Why I almost didn’t write a post for White Ribbon Day this year

Because the neverending pushback against it year after year after year had very almost ground me down, to the point where I was avoiding reading WRD posts so that I wouldn’t have to see the comments. This post by Jane Gilmore at King’s Tribune (via Clementine Ford’s discussion of it on her FB timeline) made me decide to post after all.

It comes from all sides and all of it demands a response because what do you become if you do walk past the standard you won’t accept?

Interpersonal violence (IPV) is the standard we should not accept, and that standard is one that we should never walk past, no matter who is perpetrating it. On White Ribbon Day we specifically remember the women who were targeted, 10 wounded and 14 killed by a man in 1989 at Montreal’s École Polytechnique, precisely because they were women studying for a professions that he believed should be reserved for men, and men wearing the white ribbon ask other men to pledge never to commit, excuse or remain silent about violence against women.

That this day focusses on this particular pattern of male violence against women does not mean that other patterns of interpersonal violence  will not be addressed on other days by other campaigns.  They should be, and they are.  White Ribbon Day does not take a single thing away from those other campaigns, and those who want to make sure that other forms of IPV are not overlooked could be more usefully expending their energy by simply linking to those other campaigns so that more people know about them instead of objecting that White Ribbon Day exists at all.

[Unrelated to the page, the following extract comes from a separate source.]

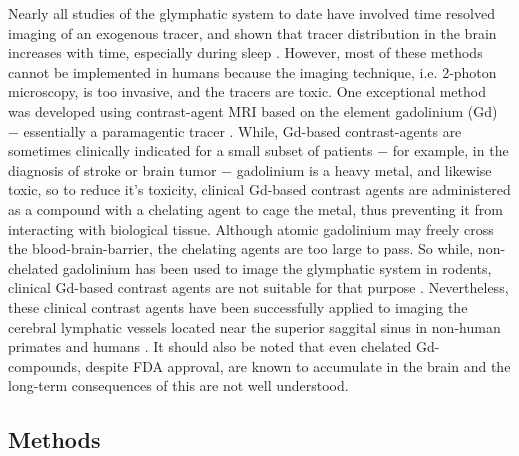 Nearly all studies of the glymphatic system to date have involved time resolved imaging of an exogenous tracer, and shown that tracer distribution in the brain increases with time, especially during sleep \citep{Iliff2012,Iliff2014,Xie,Peng2016}. However, most of these methods cannot be implemented in humans because the imaging technique, i.e. 2-photon microscopy, is too invasive, and the tracers are toxic. One exceptional method was developed using contrast-agent MRI based on the element gadolinium (Gd) $-$ essentially a paramagentic tracer \citep{Iliff2013,Yang2013}. While, Gd-based contrast-agents are sometimes clinically indicated for a small subset of patients $-$ for example, in the diagnosis of stroke or brain tumor $-$ gadolinium is a heavy metal, and likewise toxic, so to reduce it’s toxicity, clinical Gd-based contrast agents are administered as a compound with a chelating agent to cage the metal, thus preventing it from interacting with biological tissue. Although atomic gadolinium may freely cross the blood-brain-barrier, the chelating agents are too large to pass. So while, non-chelated gadolinium has been used to image the glymphatic system in rodents, clinical Gd-based contrast agents are not suitable for that purpose \citep{Iliff2013,Yang2013,Lee2015}. Nevertheless, these clinical contrast agents have been successfully applied to imaging the cerebral lymphatic vessels located near the superior saggital sinus in non-human primates and humans \citep{Absinta2017}. It should also be noted that even chelated Gd-compounds, despite FDA approval, are known to accumulate in the brain and the long-term consequences of this are not well understood.

\subsection*{Methods}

Remembering the victims of Marc Lépine

Geneviève Bergeron (born 1968), civil engineering student
Hélène Colgan (born 1966), mechanical engineering student
Nathalie Croteau (born 1966), mechanical engineering student
Barbara Daigneault (born 1967), mechanical engineering student
Anne-Marie Edward (born 1968), chemical engineering student
Maud Haviernick (born 1960), materials engineering student
Maryse Laganière (born 1964), budget clerk in the École Polytechnique’s finance department
Maryse Leclair (born 1966), materials engineering student
Anne-Marie Lemay (born 1967), mechanical engineering student
Sonia Pelletier (born 1961), mechanical engineering student
Michèle Richard (born 1968), materials engineering student
Annie St-Arneault (born 1966), mechanical engineering student
Annie Turcotte (born 1969), materials engineering student
Barbara Klucznik-Widajewicz (born 1958), nursing student

Categories: crisis, culture wars, ethics & philosophy, gender & feminism, history, social justice, violence

Tags: ,

3 replies

  1. Fairfax papers are running a horrible story from the London Telegraph which basically blames Nigella Lawson for her husband being abusive.

    • Mindy, that story is a real shocker. The allegations against Nigella seem to have extremely dodgy provenance, and even if true then while they might explain her husband getting angry about the behaviour, that’s still no excuse for getting physically violent.

  2. They were in all the Brit papers yesterday (and today of course). Thing is, he’s somehow simultaneously claiming that he didn’t know – enough that he had to decide whether to believe the women who made the accusation – and that it was what they were arguing about that day months before. And no one is calling him on the contradiction.